Below are the entries; give again exactly the lines from the one mentioning "Swift & ObjC." through the one mentioning "Swift and Objective-C", inclusive.

┄┄┄┄┄┄┄┄┄┄

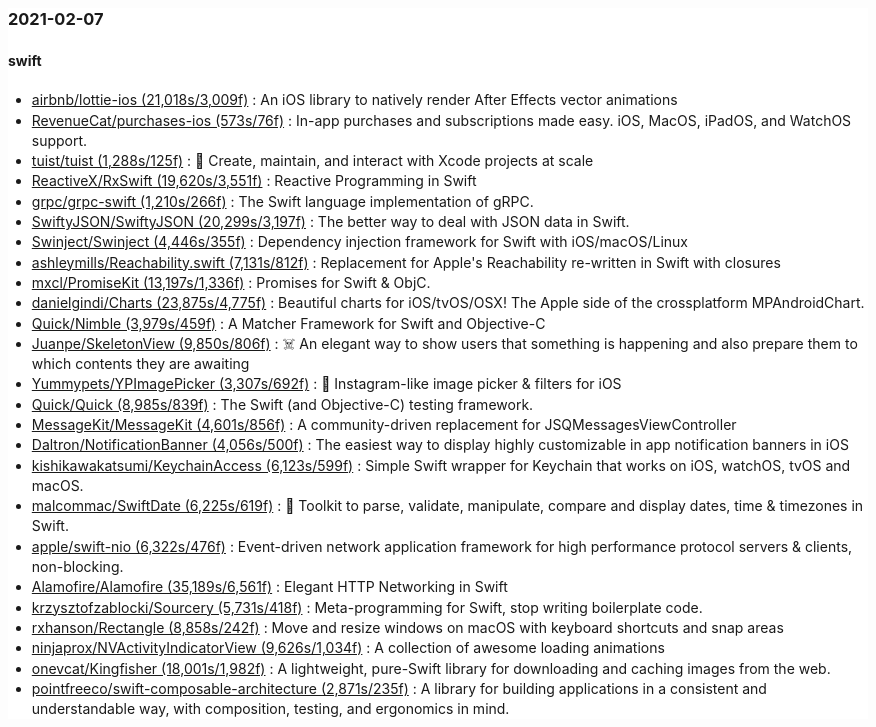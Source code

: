 ### 2021-02-07

#### swift
* [airbnb/lottie-ios (21,018s/3,009f)](https://github.com/airbnb/lottie-ios) : An iOS library to natively render After Effects vector animations
* [RevenueCat/purchases-ios (573s/76f)](https://github.com/RevenueCat/purchases-ios) : In-app purchases and subscriptions made easy. iOS, MacOS, iPadOS, and WatchOS support.
* [tuist/tuist (1,288s/125f)](https://github.com/tuist/tuist) : 🚀 Create, maintain, and interact with Xcode projects at scale
* [ReactiveX/RxSwift (19,620s/3,551f)](https://github.com/ReactiveX/RxSwift) : Reactive Programming in Swift
* [grpc/grpc-swift (1,210s/266f)](https://github.com/grpc/grpc-swift) : The Swift language implementation of gRPC.
* [SwiftyJSON/SwiftyJSON (20,299s/3,197f)](https://github.com/SwiftyJSON/SwiftyJSON) : The better way to deal with JSON data in Swift.
* [Swinject/Swinject (4,446s/355f)](https://github.com/Swinject/Swinject) : Dependency injection framework for Swift with iOS/macOS/Linux
* [ashleymills/Reachability.swift (7,131s/812f)](https://github.com/ashleymills/Reachability.swift) : Replacement for Apple's Reachability re-written in Swift with closures
* [mxcl/PromiseKit (13,197s/1,336f)](https://github.com/mxcl/PromiseKit) : Promises for Swift & ObjC.
* [danielgindi/Charts (23,875s/4,775f)](https://github.com/danielgindi/Charts) : Beautiful charts for iOS/tvOS/OSX! The Apple side of the crossplatform MPAndroidChart.
* [Quick/Nimble (3,979s/459f)](https://github.com/Quick/Nimble) : A Matcher Framework for Swift and Objective-C
* [Juanpe/SkeletonView (9,850s/806f)](https://github.com/Juanpe/SkeletonView) : ☠️ An elegant way to show users that something is happening and also prepare them to which contents they are awaiting
* [Yummypets/YPImagePicker (3,307s/692f)](https://github.com/Yummypets/YPImagePicker) : 📸 Instagram-like image picker & filters for iOS
* [Quick/Quick (8,985s/839f)](https://github.com/Quick/Quick) : The Swift (and Objective-C) testing framework.
* [MessageKit/MessageKit (4,601s/856f)](https://github.com/MessageKit/MessageKit) : A community-driven replacement for JSQMessagesViewController
* [Daltron/NotificationBanner (4,056s/500f)](https://github.com/Daltron/NotificationBanner) : The easiest way to display highly customizable in app notification banners in iOS
* [kishikawakatsumi/KeychainAccess (6,123s/599f)](https://github.com/kishikawakatsumi/KeychainAccess) : Simple Swift wrapper for Keychain that works on iOS, watchOS, tvOS and macOS.
* [malcommac/SwiftDate (6,225s/619f)](https://github.com/malcommac/SwiftDate) : 🐔 Toolkit to parse, validate, manipulate, compare and display dates, time & timezones in Swift.
* [apple/swift-nio (6,322s/476f)](https://github.com/apple/swift-nio) : Event-driven network application framework for high performance protocol servers & clients, non-blocking.
* [Alamofire/Alamofire (35,189s/6,561f)](https://github.com/Alamofire/Alamofire) : Elegant HTTP Networking in Swift
* [krzysztofzablocki/Sourcery (5,731s/418f)](https://github.com/krzysztofzablocki/Sourcery) : Meta-programming for Swift, stop writing boilerplate code.
* [rxhanson/Rectangle (8,858s/242f)](https://github.com/rxhanson/Rectangle) : Move and resize windows on macOS with keyboard shortcuts and snap areas
* [ninjaprox/NVActivityIndicatorView (9,626s/1,034f)](https://github.com/ninjaprox/NVActivityIndicatorView) : A collection of awesome loading animations
* [onevcat/Kingfisher (18,001s/1,982f)](https://github.com/onevcat/Kingfisher) : A lightweight, pure-Swift library for downloading and caching images from the web.
* [pointfreeco/swift-composable-architecture (2,871s/235f)](https://github.com/pointfreeco/swift-composable-architecture) : A library for building applications in a consistent and understandable way, with composition, testing, and ergonomics in mind.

┄┄┄┄┄┄┄┄┄┄

Written reply:
* [mxcl/PromiseKit (13,197s/1,336f)](https://github.com/mxcl/PromiseKit) : Promises for Swift & ObjC.
* [danielgindi/Charts (23,875s/4,775f)](https://github.com/danielgindi/Charts) : Beautiful charts for iOS/tvOS/OSX! The Apple side of the crossplatform MPAndroidChart.
* [Quick/Nimble (3,979s/459f)](https://github.com/Quick/Nimble) : A Matcher Framework for Swift and Objective-C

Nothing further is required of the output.